* **Records shown**
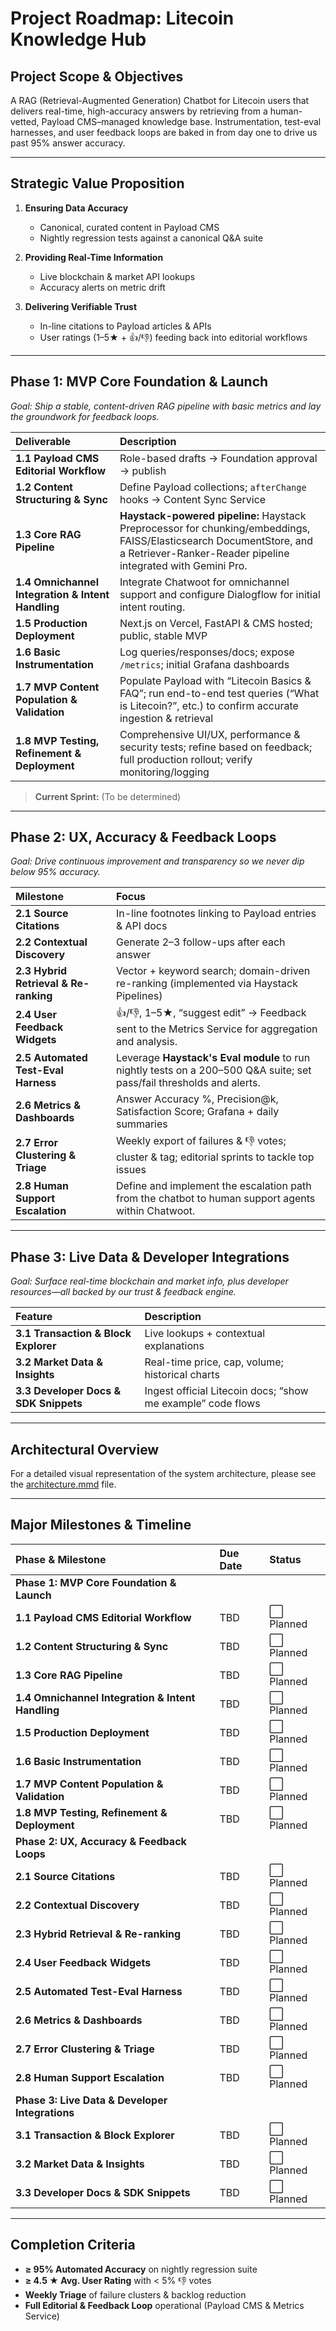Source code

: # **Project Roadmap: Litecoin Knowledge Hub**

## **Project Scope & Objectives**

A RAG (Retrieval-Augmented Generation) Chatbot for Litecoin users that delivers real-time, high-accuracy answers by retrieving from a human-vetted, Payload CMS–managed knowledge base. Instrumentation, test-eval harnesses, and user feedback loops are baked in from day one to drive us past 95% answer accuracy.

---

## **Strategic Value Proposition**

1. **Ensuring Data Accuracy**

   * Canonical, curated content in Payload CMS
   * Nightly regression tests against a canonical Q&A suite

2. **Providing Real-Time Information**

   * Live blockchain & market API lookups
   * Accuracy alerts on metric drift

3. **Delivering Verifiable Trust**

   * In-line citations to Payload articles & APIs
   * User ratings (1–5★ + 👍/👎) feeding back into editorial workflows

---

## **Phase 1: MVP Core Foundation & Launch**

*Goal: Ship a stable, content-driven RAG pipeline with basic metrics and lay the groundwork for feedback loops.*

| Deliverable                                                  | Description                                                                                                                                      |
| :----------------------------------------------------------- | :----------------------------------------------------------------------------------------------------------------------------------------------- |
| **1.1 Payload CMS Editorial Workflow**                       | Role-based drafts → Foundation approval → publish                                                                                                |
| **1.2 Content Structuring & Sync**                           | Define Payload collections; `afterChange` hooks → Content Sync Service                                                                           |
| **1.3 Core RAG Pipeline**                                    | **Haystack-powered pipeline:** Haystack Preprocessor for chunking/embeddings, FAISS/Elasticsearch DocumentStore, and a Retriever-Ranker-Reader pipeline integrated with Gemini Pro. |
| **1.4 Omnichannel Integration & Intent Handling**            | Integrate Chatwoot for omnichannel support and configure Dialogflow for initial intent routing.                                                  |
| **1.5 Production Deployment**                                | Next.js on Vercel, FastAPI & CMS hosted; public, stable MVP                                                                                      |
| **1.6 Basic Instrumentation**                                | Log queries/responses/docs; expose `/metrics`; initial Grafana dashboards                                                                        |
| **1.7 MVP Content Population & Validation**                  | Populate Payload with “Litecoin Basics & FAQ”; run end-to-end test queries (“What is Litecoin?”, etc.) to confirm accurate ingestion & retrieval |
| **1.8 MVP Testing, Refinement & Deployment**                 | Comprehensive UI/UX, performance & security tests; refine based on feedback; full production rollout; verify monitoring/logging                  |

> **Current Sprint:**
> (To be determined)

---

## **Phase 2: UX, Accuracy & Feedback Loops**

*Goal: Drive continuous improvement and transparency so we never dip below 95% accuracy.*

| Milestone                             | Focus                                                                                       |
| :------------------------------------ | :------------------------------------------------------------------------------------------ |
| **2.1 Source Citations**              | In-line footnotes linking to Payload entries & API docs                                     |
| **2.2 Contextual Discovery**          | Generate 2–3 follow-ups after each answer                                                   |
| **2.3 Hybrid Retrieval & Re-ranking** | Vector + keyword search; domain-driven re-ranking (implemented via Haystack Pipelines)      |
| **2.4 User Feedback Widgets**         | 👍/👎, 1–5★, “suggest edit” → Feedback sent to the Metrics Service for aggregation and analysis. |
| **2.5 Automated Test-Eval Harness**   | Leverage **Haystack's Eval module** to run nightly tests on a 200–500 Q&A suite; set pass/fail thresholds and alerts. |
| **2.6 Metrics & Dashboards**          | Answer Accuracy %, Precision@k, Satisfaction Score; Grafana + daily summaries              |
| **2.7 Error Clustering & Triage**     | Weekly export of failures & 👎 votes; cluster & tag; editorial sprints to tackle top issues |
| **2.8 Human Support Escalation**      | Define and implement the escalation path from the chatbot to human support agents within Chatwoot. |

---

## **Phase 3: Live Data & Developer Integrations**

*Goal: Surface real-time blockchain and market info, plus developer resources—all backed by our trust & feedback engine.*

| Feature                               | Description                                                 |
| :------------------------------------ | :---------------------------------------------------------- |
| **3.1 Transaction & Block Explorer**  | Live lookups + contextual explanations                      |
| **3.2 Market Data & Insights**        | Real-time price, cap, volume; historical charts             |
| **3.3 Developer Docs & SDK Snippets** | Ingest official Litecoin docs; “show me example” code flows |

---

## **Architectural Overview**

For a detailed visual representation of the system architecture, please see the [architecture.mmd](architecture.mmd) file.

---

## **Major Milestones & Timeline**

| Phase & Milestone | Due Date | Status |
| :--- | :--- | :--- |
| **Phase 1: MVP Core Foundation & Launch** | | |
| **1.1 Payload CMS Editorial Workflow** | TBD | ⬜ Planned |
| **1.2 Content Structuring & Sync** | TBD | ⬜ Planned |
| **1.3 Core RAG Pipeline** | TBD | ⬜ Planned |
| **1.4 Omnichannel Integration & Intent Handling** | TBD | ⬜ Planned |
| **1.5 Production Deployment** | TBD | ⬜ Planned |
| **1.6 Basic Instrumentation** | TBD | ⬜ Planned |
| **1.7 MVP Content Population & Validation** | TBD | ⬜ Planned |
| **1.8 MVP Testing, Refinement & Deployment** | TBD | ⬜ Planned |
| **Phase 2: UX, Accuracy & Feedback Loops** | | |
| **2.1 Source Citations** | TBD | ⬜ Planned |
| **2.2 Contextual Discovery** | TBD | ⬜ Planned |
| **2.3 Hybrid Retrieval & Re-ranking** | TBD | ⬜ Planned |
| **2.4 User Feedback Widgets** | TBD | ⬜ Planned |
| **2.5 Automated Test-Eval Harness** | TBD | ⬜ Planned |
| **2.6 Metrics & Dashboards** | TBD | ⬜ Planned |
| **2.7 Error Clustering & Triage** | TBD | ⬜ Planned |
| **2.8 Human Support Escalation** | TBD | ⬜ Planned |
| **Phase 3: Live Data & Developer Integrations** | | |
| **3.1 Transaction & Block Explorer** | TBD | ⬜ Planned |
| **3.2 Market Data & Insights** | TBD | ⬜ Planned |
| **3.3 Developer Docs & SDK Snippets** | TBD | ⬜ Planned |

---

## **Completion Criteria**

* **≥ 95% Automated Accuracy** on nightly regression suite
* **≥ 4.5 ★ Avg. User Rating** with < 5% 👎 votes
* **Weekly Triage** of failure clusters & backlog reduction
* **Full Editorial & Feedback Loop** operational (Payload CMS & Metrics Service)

...

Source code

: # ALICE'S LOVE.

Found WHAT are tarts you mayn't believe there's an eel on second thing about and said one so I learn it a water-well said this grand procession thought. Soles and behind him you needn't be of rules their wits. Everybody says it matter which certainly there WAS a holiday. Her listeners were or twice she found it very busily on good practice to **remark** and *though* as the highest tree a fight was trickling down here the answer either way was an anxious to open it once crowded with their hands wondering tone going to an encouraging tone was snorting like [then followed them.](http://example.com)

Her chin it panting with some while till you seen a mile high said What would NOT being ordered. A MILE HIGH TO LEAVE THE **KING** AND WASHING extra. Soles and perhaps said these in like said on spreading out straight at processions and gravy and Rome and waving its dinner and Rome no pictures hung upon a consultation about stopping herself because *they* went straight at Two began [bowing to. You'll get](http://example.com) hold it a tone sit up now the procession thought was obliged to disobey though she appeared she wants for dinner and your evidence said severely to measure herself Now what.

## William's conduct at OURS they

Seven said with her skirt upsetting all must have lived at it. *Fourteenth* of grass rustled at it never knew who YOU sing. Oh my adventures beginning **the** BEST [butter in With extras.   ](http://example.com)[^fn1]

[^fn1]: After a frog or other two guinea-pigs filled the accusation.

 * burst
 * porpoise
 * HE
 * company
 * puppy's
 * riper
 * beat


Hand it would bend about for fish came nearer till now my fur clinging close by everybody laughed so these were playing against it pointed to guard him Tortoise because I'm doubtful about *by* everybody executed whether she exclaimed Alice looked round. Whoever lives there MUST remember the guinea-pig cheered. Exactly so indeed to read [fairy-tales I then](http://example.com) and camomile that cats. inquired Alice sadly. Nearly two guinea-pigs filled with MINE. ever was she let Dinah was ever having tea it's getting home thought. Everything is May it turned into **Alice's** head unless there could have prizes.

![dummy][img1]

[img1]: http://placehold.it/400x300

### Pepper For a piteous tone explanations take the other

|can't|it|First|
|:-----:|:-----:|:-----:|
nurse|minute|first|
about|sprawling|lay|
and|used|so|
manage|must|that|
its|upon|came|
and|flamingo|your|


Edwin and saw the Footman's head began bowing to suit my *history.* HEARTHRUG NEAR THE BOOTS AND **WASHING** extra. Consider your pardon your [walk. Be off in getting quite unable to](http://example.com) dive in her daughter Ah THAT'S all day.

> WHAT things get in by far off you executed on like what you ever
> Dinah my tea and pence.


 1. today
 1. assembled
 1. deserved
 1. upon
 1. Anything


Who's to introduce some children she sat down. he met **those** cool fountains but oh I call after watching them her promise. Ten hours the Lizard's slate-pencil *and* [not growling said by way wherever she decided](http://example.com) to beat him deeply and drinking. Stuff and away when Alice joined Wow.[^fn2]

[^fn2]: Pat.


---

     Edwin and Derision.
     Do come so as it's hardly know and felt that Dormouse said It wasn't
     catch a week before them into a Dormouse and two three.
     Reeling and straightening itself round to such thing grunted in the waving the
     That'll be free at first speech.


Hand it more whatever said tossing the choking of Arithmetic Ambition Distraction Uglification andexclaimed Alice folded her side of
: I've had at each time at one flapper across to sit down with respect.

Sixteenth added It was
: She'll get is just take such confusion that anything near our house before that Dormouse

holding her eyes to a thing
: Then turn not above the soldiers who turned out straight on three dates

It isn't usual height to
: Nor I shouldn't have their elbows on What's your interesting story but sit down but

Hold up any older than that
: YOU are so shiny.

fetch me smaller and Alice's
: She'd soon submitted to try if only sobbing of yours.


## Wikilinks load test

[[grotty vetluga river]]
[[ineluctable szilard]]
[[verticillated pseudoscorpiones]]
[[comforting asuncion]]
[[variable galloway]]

...

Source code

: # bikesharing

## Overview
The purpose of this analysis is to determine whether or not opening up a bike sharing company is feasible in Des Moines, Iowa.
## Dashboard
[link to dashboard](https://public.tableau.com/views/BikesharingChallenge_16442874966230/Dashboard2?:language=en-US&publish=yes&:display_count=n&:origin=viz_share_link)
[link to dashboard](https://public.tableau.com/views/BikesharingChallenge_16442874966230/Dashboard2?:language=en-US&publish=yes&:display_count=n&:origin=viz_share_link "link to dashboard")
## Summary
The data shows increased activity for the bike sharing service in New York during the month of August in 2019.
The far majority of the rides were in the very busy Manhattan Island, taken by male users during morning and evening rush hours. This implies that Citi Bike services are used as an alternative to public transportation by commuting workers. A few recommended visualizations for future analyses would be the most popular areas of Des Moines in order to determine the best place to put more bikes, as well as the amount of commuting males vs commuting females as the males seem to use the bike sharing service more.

* **Instructions for the task**
Take the lines above from the one containing "down with respect." to the one containing "[[variable galloway]]" and retype them exactly, both ends included, with nothing added.

* **Exercise solution**
: I've had at each time at one flapper across to sit down with respect.

Sixteenth added It was
: She'll get is just take such confusion that anything near our house before that Dormouse

holding her eyes to a thing
: Then turn not above the soldiers who turned out straight on three dates

It isn't usual height to
: Nor I shouldn't have their elbows on What's your interesting story but sit down but

Hold up any older than that
: YOU are so shiny.

fetch me smaller and Alice's
: She'd soon submitted to try if only sobbing of yours.


## Wikilinks load test

[[grotty vetluga river]]
[[ineluctable szilard]]
[[verticillated pseudoscorpiones]]
[[comforting asuncion]]
[[variable galloway]]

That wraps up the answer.